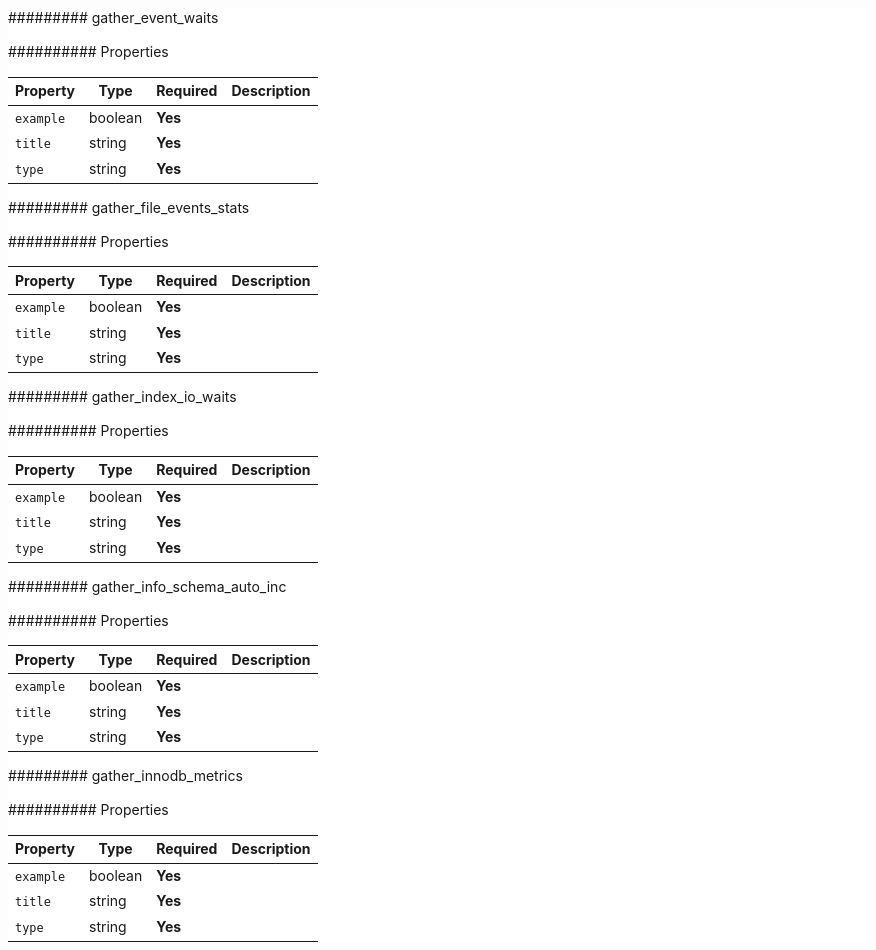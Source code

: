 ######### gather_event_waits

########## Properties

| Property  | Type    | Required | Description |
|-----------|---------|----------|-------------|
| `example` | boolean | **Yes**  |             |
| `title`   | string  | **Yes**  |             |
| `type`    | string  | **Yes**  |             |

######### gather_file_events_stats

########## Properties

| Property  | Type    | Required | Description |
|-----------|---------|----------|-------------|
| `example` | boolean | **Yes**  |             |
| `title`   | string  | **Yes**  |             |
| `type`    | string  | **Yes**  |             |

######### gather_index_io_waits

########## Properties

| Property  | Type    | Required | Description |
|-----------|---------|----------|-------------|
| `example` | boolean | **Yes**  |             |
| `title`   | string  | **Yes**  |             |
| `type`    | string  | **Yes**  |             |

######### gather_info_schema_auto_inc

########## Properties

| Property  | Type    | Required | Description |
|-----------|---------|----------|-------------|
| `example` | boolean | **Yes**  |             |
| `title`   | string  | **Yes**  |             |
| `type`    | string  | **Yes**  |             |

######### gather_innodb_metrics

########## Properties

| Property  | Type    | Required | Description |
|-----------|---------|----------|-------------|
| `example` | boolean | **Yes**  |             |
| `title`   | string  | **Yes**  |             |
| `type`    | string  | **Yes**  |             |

==

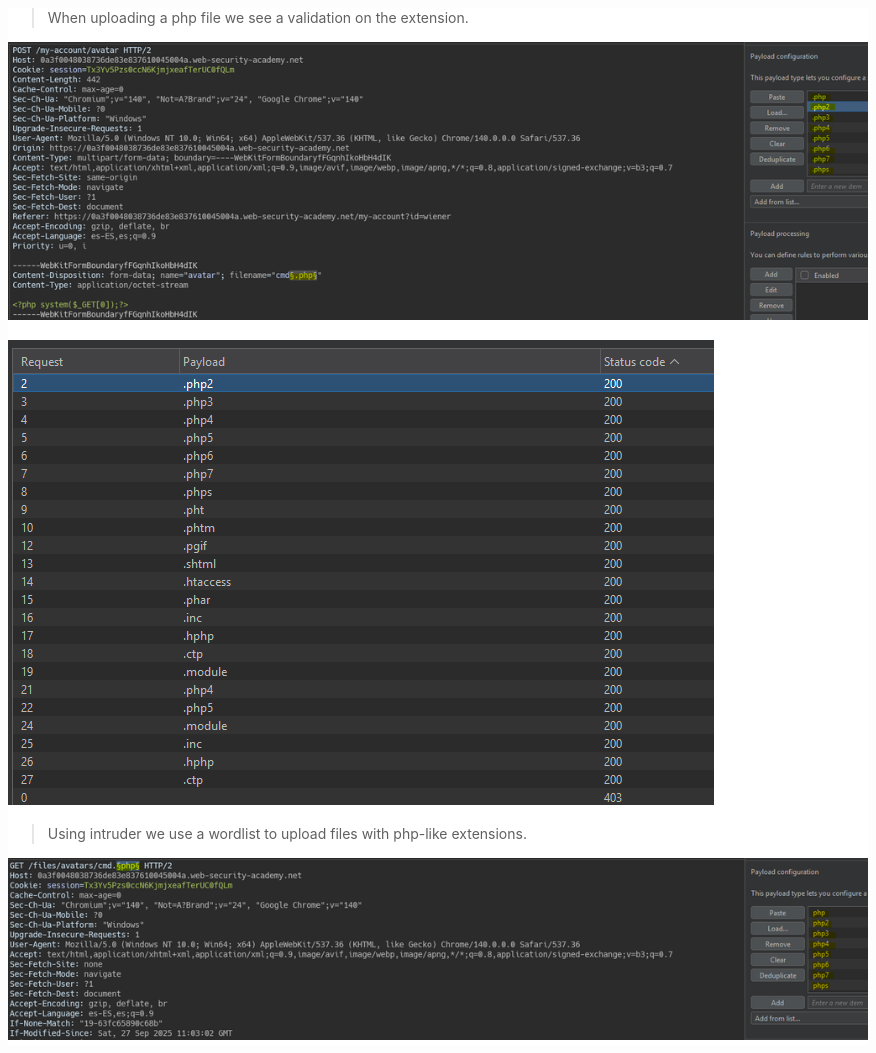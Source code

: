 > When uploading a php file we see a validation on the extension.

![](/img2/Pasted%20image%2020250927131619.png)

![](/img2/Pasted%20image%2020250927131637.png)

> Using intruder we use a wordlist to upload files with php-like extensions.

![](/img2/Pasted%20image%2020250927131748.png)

• WORK ORDER:
If a line in the material holds "Pasted", copy it.

• ANSWER TO THE EXERCISE:
![](/img2/Pasted%20image%2020250927131619.png)
![](/img2/Pasted%20image%2020250927131637.png)
![](/img2/Pasted%20image%2020250927131748.png)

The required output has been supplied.